Car le dispositif mis au point pour la dystrophie facio-scapulo-humérale pourra également être évalué et utilisé dans d'autres contextes pathologiques. Notamment pour lutter contre la vieillesse et les fragilités qu'elle engendre.

« On sait que le stress oxydant est déclencheur de maladies cardiovasculaires ou d'Alzheimer par exemple, annonce déjà Claire Lefranc. Nous allons développer un socle de gestion pour accueillir le parcours de soin du stress oxydant et on implémentera l'arbre décisionnel lié à d'autres pathologies. Nous démarrons déjà, en parallèle, les études sur l'aire thérapeutique de la fragilité-vieillissement. »

Après le vieillissement, le Pr Dalila Laoudj-Chenivesse imagine en effet faire de même sur diverses maladies chroniques : « Il faudra un essai clinique pour chaque maladie et il faudra trouver les financements... ».

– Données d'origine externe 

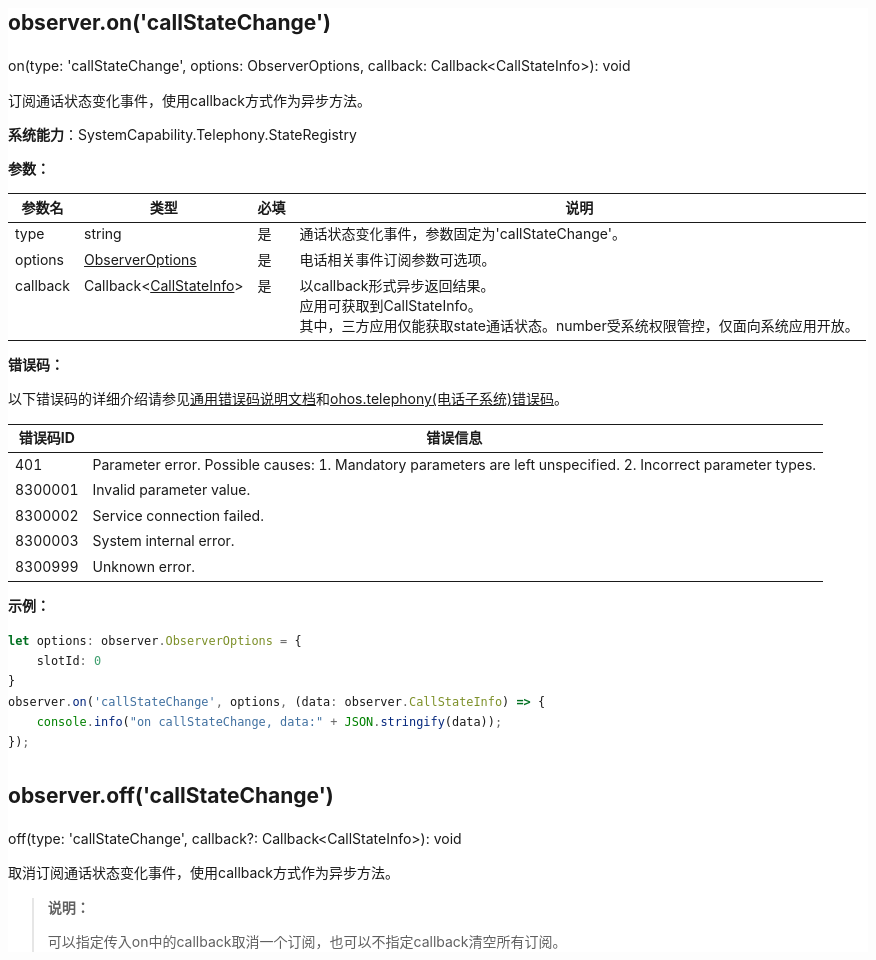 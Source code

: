
## observer.on('callStateChange')

on(type: 'callStateChange', options: ObserverOptions, callback: Callback\<CallStateInfo\>): void

订阅通话状态变化事件，使用callback方式作为异步方法。

**系统能力**：SystemCapability.Telephony.StateRegistry

**参数：**

| 参数名   | 类型                                                         | 必填 | 说明                                                         |
| -------- | ------------------------------------------------------------ | ---- | ----------------------------------------------------------- |
| type     | string                                                       | 是   | 通话状态变化事件，参数固定为'callStateChange'。               |
| options  | [ObserverOptions](#observeroptions11)                        | 是   | 电话相关事件订阅参数可选项。                                  |
| callback | Callback\<[CallStateInfo](#callstateinfo11)\>                | 是   | 以callback形式异步返回结果。<br/>应用可获取到CallStateInfo。<br/>其中，三方应用仅能获取state通话状态。number受系统权限管控，仅面向系统应用开放。 |

**错误码：**

以下错误码的详细介绍请参见[通用错误码说明文档](../errorcode-universal.md)和[ohos.telephony(电话子系统)错误码](errorcode-telephony.md)。

| 错误码ID |                  错误信息                    |
| -------- | -------------------------------------------- |
| 401      | Parameter error. Possible causes: 1. Mandatory parameters are left unspecified. 2. Incorrect parameter types.                             |
| 8300001  | Invalid parameter value.                     |
| 8300002  | Service connection failed.                   |
| 8300003  | System internal error.                       |
| 8300999  | Unknown error.                               |

**示例：**

```ts
let options: observer.ObserverOptions = {
    slotId: 0
}
observer.on('callStateChange', options, (data: observer.CallStateInfo) => {
    console.info("on callStateChange, data:" + JSON.stringify(data));
});
```


## observer.off('callStateChange')

off(type: 'callStateChange', callback?: Callback\<CallStateInfo\>): void

取消订阅通话状态变化事件，使用callback方式作为异步方法。

> **说明：**
>
> 可以指定传入on中的callback取消一个订阅，也可以不指定callback清空所有订阅。
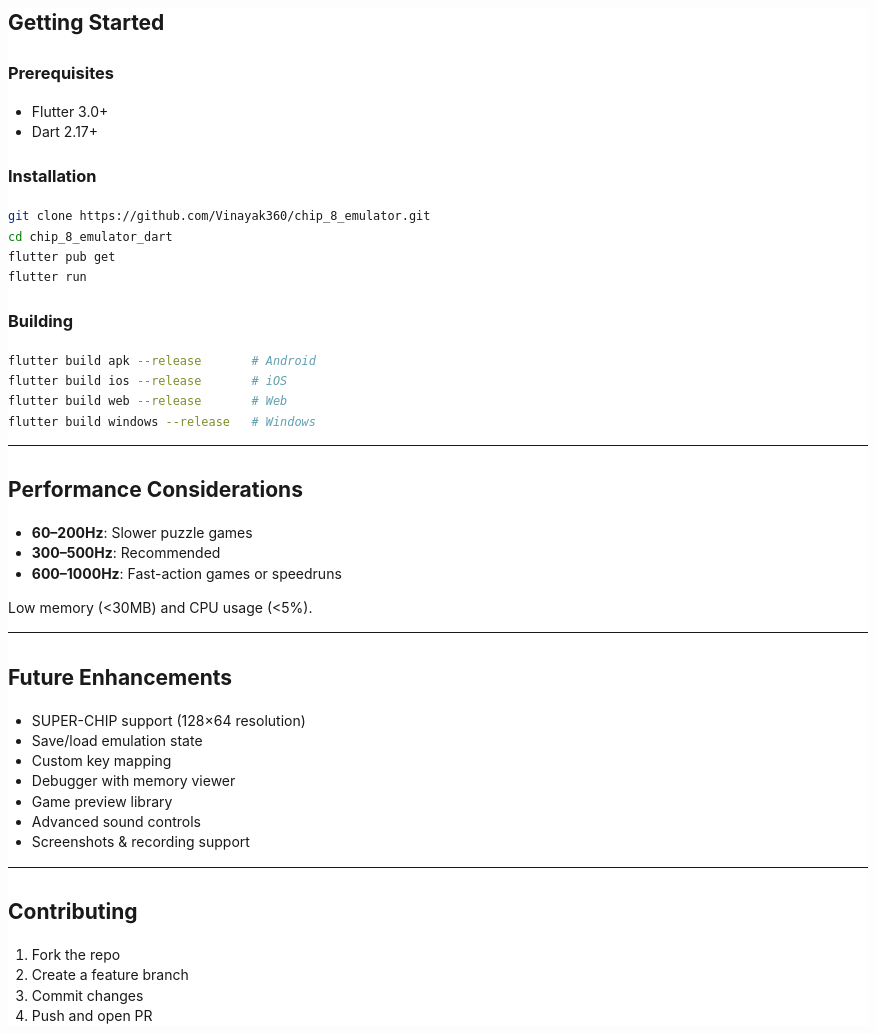 ## Getting Started

### Prerequisites

* Flutter 3.0+
* Dart 2.17+

### Installation

```bash
git clone https://github.com/Vinayak360/chip_8_emulator.git
cd chip_8_emulator_dart
flutter pub get
flutter run
```

### Building

```bash
flutter build apk --release       # Android
flutter build ios --release       # iOS
flutter build web --release       # Web
flutter build windows --release   # Windows
```

---

## Performance Considerations

* **60–200Hz**: Slower puzzle games
* **300–500Hz**: Recommended
* **600–1000Hz**: Fast-action games or speedruns

Low memory (<30MB) and CPU usage (<5%).

---

## Future Enhancements

* SUPER-CHIP support (128×64 resolution)
* Save/load emulation state
* Custom key mapping
* Debugger with memory viewer
* Game preview library
* Advanced sound controls
* Screenshots & recording support

---

## Contributing

1. Fork the repo
2. Create a feature branch
3. Commit changes
4. Push and open PR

Mais cette question viendra plus tard. Tout comme celle d'ouvrir une ligne de production de molécules antioxydantes (à des dosages qui n'existent pas aujourd'hui) que projette déjà Claire Lefranc : « Cela fera probablement l'objet d'une première levée de fonds à horizon 2025, pour financer également la mise sur le marché du dispositif FSH, le protocole clinique sur la fragilité ».